To pin a specific release tag instead of main:

npm install --save-dev eslint jiti @typescript-eslint/parser github:hamk-uas/eslint-plugin-jax-js#v0.1.0

See releases for available tags.

Prerequisites:

Dependency Why
eslint ≥ 9 Flat config required. v9 and v10 both work.
jiti Loads the plugin's TypeScript source. Built into ESLint v9; must be installed explicitly for ESLint v10+.
@typescript-eslint/parser Parses .ts files. ESLint's default parser only handles JavaScript.

The plugin ships as TypeScript source (no build step needed) — ESLint loads it via the jiti transpiler at runtime.

Rules

Each rule reports warnings and can offer automatic code changes through ESLint:

  • Autofix (ESLint fix) — applied automatically on save or via eslint --fix. The rule has verified that the change is safe for the specific code it flagged.
  • Suggestion (ESLint suggestion) — shown as a lightbulb (💡) quick fix in your editor. Requires manual confirmation because the change may need review (e.g., inserting .ref means you also need a matching .dispose()).
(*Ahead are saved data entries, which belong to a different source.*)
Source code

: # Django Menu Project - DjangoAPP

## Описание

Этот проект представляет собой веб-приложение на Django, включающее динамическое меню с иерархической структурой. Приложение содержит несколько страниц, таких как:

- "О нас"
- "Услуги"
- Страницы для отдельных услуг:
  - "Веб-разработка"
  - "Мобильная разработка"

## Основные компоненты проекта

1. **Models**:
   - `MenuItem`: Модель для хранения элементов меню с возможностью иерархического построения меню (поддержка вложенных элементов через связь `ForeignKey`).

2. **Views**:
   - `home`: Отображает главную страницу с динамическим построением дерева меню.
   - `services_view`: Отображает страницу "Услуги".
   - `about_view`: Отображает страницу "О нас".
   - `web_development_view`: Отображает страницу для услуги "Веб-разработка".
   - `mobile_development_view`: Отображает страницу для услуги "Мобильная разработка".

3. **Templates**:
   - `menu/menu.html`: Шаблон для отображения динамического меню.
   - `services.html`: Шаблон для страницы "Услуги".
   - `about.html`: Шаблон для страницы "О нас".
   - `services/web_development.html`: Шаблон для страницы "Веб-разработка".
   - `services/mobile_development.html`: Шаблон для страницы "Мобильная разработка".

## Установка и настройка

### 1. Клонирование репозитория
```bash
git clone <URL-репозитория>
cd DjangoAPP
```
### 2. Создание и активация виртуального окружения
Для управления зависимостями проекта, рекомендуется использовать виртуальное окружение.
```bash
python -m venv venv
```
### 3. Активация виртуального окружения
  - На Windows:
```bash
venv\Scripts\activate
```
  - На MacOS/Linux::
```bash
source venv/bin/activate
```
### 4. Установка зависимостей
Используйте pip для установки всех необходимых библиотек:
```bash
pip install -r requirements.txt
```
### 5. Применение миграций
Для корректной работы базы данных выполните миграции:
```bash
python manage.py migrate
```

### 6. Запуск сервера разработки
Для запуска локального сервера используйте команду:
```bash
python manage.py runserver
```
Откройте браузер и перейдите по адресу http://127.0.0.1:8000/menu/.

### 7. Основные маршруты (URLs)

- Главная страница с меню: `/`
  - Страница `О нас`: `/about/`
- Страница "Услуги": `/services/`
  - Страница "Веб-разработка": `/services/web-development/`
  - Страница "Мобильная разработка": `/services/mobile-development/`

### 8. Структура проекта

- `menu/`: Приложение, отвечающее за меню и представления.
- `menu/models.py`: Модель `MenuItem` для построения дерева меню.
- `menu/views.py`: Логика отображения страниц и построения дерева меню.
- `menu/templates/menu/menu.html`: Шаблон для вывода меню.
@jax-js/no-unnecessary-ref

Warns when .ref is used on a variable whose last usage is the .ref chain itself. This is a guaranteed leak: .ref bumps the reference count, the chained consuming method decrements it back, but the original variable still holds rc=1 and nobody will ever dispose it.

// ❌ Bad — x leaks (rc stays at 1 after dataSync disposes the .ref copy)
const x = np.array([1, 2, 3]);
const data = x.ref.dataSync();

// ✅ Good — x is consumed directly
const x = np.array([1, 2, 3]);
const data = x.dataSync();

// ✅ Good — x.ref is needed because x is used meaningfully afterward
const x = np.array([1, 2, 3]);
const data = x.ref.dataSync();
console.log(x.shape);
x.dispose();

Autofix: Removes .ref from the chain. Safe because the rule has already verified there are no later uses of the variable — the .ref is provably a leak.

@jax-js/no-use-after-consume

Warns when a variable holding a jax-js Array is used after being consumed. Consumption is detected from:

  1. Method calls on the array: .add(), .dispose(), etc.
  2. Passing the array to any function: np.multiply(x, y), myHelper(x), obj.process(x) — under move semantics, passing an array transfers ownership.

Known non-consuming callees (console.log, expect, etc.) are automatically excluded. For your own non-consuming helpers, add a // @jax-borrow comment.

Suggestion: Inserts .ref before the consuming call (e.g., x.add(1)x.ref.add(1)), so the array stays alive for later use. Not an autofix because .ref is only half the fix — you still need a matching .dispose(), and only you know where it belongs.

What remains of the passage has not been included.